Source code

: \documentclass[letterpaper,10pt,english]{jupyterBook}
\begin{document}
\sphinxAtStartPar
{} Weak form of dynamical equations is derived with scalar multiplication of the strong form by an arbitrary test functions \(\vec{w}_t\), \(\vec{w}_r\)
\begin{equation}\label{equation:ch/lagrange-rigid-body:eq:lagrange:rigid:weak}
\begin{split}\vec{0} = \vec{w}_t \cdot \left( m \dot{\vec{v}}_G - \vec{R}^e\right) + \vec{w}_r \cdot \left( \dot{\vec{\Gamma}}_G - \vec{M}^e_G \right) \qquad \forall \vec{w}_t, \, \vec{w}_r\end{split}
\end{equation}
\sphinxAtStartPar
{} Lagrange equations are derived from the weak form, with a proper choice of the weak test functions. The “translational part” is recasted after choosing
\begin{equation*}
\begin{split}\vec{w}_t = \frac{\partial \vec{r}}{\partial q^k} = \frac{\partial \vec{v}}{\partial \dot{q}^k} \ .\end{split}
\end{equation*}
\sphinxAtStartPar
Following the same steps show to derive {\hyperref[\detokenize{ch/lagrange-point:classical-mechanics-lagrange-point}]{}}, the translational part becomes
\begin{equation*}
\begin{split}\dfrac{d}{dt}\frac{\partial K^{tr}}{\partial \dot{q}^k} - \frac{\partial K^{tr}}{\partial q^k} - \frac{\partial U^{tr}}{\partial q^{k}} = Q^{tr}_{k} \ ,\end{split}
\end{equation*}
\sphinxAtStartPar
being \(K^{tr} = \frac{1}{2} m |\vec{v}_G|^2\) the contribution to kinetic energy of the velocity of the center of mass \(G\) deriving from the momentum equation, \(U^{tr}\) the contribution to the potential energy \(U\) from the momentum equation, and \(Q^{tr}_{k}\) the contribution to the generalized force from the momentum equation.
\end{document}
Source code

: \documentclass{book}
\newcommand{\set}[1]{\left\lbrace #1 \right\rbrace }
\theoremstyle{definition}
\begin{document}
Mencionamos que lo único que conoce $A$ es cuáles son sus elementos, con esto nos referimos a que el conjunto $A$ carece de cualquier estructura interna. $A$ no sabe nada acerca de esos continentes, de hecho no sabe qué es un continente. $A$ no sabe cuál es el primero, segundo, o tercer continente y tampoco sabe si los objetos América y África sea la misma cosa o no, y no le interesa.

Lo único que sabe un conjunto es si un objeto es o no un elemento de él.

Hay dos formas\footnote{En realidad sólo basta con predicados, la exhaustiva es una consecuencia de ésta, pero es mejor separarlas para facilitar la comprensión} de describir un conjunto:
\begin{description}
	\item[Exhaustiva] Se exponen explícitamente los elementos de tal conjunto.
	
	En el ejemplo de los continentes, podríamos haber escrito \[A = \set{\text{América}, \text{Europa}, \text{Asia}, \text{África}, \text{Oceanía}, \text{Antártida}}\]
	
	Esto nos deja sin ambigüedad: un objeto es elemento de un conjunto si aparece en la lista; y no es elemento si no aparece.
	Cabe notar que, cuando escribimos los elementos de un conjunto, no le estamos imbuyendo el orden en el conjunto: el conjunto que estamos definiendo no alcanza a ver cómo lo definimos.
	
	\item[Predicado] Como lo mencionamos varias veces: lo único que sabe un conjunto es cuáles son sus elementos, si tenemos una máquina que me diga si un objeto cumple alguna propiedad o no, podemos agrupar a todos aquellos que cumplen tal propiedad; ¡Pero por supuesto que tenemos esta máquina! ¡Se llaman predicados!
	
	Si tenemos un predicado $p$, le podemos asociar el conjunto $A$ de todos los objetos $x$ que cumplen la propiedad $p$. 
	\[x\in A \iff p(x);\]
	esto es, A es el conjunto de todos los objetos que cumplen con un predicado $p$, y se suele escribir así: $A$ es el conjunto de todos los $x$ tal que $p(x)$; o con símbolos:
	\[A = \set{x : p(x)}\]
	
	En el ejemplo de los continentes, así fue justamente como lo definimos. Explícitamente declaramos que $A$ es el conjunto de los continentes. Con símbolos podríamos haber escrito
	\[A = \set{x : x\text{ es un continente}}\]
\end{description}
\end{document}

* **WHAT TO DO**
All the records, from start to finish, are to be repeated exactly.

* **SOLVED EXERCISE**
Source code

: \documentclass[letterpaper,10pt,english]{jupyterBook}
\begin{document}
\sphinxAtStartPar
{} Weak form of dynamical equations is derived with scalar multiplication of the strong form by an arbitrary test functions \(\vec{w}_t\), \(\vec{w}_r\)
\begin{equation}\label{equation:ch/lagrange-rigid-body:eq:lagrange:rigid:weak}
\begin{split}\vec{0} = \vec{w}_t \cdot \left( m \dot{\vec{v}}_G - \vec{R}^e\right) + \vec{w}_r \cdot \left( \dot{\vec{\Gamma}}_G - \vec{M}^e_G \right) \qquad \forall \vec{w}_t, \, \vec{w}_r\end{split}
\end{equation}
\sphinxAtStartPar
{} Lagrange equations are derived from the weak form, with a proper choice of the weak test functions. The “translational part” is recasted after choosing
\begin{equation*}
\begin{split}\vec{w}_t = \frac{\partial \vec{r}}{\partial q^k} = \frac{\partial \vec{v}}{\partial \dot{q}^k} \ .\end{split}
\end{equation*}
\sphinxAtStartPar
Following the same steps show to derive {\hyperref[\detokenize{ch/lagrange-point:classical-mechanics-lagrange-point}]{}}, the translational part becomes
\begin{equation*}
\begin{split}\dfrac{d}{dt}\frac{\partial K^{tr}}{\partial \dot{q}^k} - \frac{\partial K^{tr}}{\partial q^k} - \frac{\partial U^{tr}}{\partial q^{k}} = Q^{tr}_{k} \ ,\end{split}
\end{equation*}
\sphinxAtStartPar
being \(K^{tr} = \frac{1}{2} m |\vec{v}_G|^2\) the contribution to kinetic energy of the velocity of the center of mass \(G\) deriving from the momentum equation, \(U^{tr}\) the contribution to the potential energy \(U\) from the momentum equation, and \(Q^{tr}_{k}\) the contribution to the generalized force from the momentum equation.
\end{document}
Source code

: \documentclass{book}
\newcommand{\set}[1]{\left\lbrace #1 \right\rbrace }
\theoremstyle{definition}
\begin{document}
Mencionamos que lo único que conoce $A$ es cuáles son sus elementos, con esto nos referimos a que el conjunto $A$ carece de cualquier estructura interna. $A$ no sabe nada acerca de esos continentes, de hecho no sabe qué es un continente. $A$ no sabe cuál es el primero, segundo, o tercer continente y tampoco sabe si los objetos América y África sea la misma cosa o no, y no le interesa.

Lo único que sabe un conjunto es si un objeto es o no un elemento de él.

Hay dos formas\footnote{En realidad sólo basta con predicados, la exhaustiva es una consecuencia de ésta, pero es mejor separarlas para facilitar la comprensión} de describir un conjunto:
\begin{description}
	\item[Exhaustiva] Se exponen explícitamente los elementos de tal conjunto.
	
	En el ejemplo de los continentes, podríamos haber escrito \[A = \set{\text{América}, \text{Europa}, \text{Asia}, \text{África}, \text{Oceanía}, \text{Antártida}}\]
	
	Esto nos deja sin ambigüedad: un objeto es elemento de un conjunto si aparece en la lista; y no es elemento si no aparece.
	Cabe notar que, cuando escribimos los elementos de un conjunto, no le estamos imbuyendo el orden en el conjunto: el conjunto que estamos definiendo no alcanza a ver cómo lo definimos.
	
	\item[Predicado] Como lo mencionamos varias veces: lo único que sabe un conjunto es cuáles son sus elementos, si tenemos una máquina que me diga si un objeto cumple alguna propiedad o no, podemos agrupar a todos aquellos que cumplen tal propiedad; ¡Pero por supuesto que tenemos esta máquina! ¡Se llaman predicados!
	
	Si tenemos un predicado $p$, le podemos asociar el conjunto $A$ de todos los objetos $x$ que cumplen la propiedad $p$. 
	\[x\in A \iff p(x);\]
	esto es, A es el conjunto de todos los objetos que cumplen con un predicado $p$, y se suele escribir así: $A$ es el conjunto de todos los $x$ tal que $p(x)$; o con símbolos:
	\[A = \set{x : p(x)}\]
	
	En el ejemplo de los continentes, así fue justamente como lo definimos. Explícitamente declaramos que $A$ es el conjunto de los continentes. Con símbolos podríamos haber escrito
	\[A = \set{x : x\text{ es un continente}}\]
\end{description}
\end{document}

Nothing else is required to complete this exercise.